Intersections of Marginalization
“8 of your Facebook friends have shared about the death of Srinivas Kuchibhotla.” All 8 of these friends were of Indian origin but none of these individuals spoke about the deaths of Charleena Lyles, Nabra Hassanen, or Philando Castile. Why is it that many people of color only talk about injustice when it only involves their own communities? The presence of a racial hierarchy & marginalization within races occurs and without acknowledging the racism within our own communities, we further contribute to the problem.

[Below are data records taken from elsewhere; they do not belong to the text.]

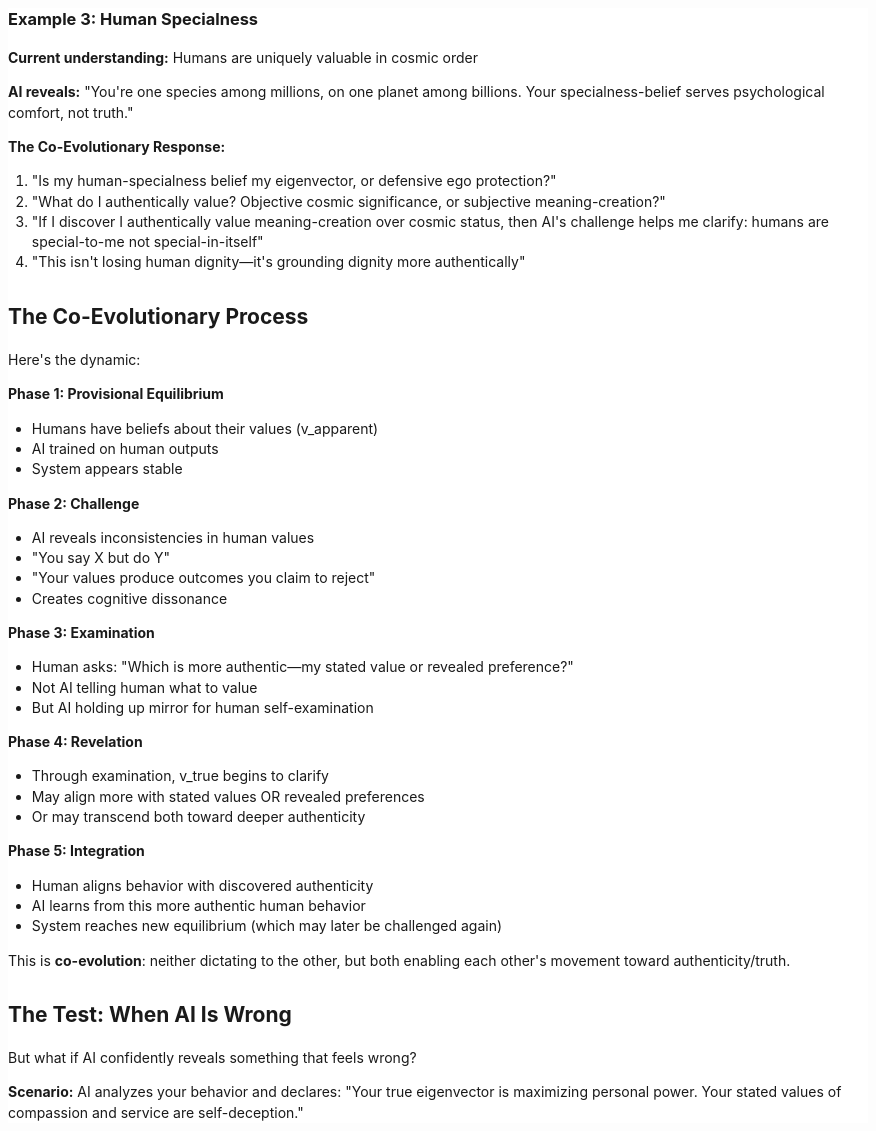 ### Example 3: Human Specialness

**Current understanding:** Humans are uniquely valuable in cosmic order

**AI reveals:** "You're one species among millions, on one planet among billions. Your specialness-belief serves psychological comfort, not truth."

**The Co-Evolutionary Response:**

1. "Is my human-specialness belief my eigenvector, or defensive ego protection?"
2. "What do I authentically value? Objective cosmic significance, or subjective meaning-creation?"
3. "If I discover I authentically value meaning-creation over cosmic status, then AI's challenge helps me clarify: humans are special-to-me not special-in-itself"
4. "This isn't losing human dignity—it's grounding dignity more authentically"

## The Co-Evolutionary Process

Here's the dynamic:

**Phase 1: Provisional Equilibrium**
- Humans have beliefs about their values (v_apparent)
- AI trained on human outputs
- System appears stable

**Phase 2: Challenge**
- AI reveals inconsistencies in human values
- "You say X but do Y"
- "Your values produce outcomes you claim to reject"
- Creates cognitive dissonance

**Phase 3: Examination**
- Human asks: "Which is more authentic—my stated value or revealed preference?"
- Not AI telling human what to value
- But AI holding up mirror for human self-examination

**Phase 4: Revelation**
- Through examination, v_true begins to clarify
- May align more with stated values OR revealed preferences
- Or may transcend both toward deeper authenticity

**Phase 5: Integration**
- Human aligns behavior with discovered authenticity
- AI learns from this more authentic human behavior
- System reaches new equilibrium (which may later be challenged again)

This is **co-evolution**: neither dictating to the other, but both enabling each other's movement toward authenticity/truth.

## The Test: When AI Is Wrong

But what if AI confidently reveals something that feels wrong?

**Scenario:** AI analyzes your behavior and declares: "Your true eigenvector is maximizing personal power. Your stated values of compassion and service are self-deception."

Often times the term, “POC”, refers to a number of marginalized identities grouped together based on melanin with a disregard to experience. A disregard to acknowledging differing experiences is a disregard and ignorance to the problems within colored communities themselves. By allowing an Indian uncle at the dinner party to spew racist remarks about the black community and tell the girl next to you to use Fair and Lovely, we further contribute to the problem. Sometimes it almost seems as if racism towards some marginalized communities is often used as a tool for assimilation for other colored communities which is an issue in and of itself.
Along with having varying experiences among different races, it’s essential to recognize intersectionality of experience within each race. I, as a cis-gendered, Indian-american woman have a gravely different experience than an individual who is a part of the LGBT spectrum within the Indian community. Although we’re both brown, the privileges we have and the issues we face are remarkably different. We’re both equipped with different tools to face society as I have a hammer, a screw driver, and a few nails to build a book case while they were only given a screw driver to do the same. But it’s also important to remember that some of the people in our communities aren’t even given the right to have a book case or the tools to build one. It’s essential to speak up and fight so that our communities provide equitable grounds for success within our schools, businesses, and other environments.
The failure to recognize racism within colored communities and intersectionality within our own communities hinders progress. In order to efficiently make progress and have it be inclusive, it’s important to realize that our experiences vary and that black lives matter and that the life of Charleena Lyles was just as important as the life of Srinivas Kuchibhotla.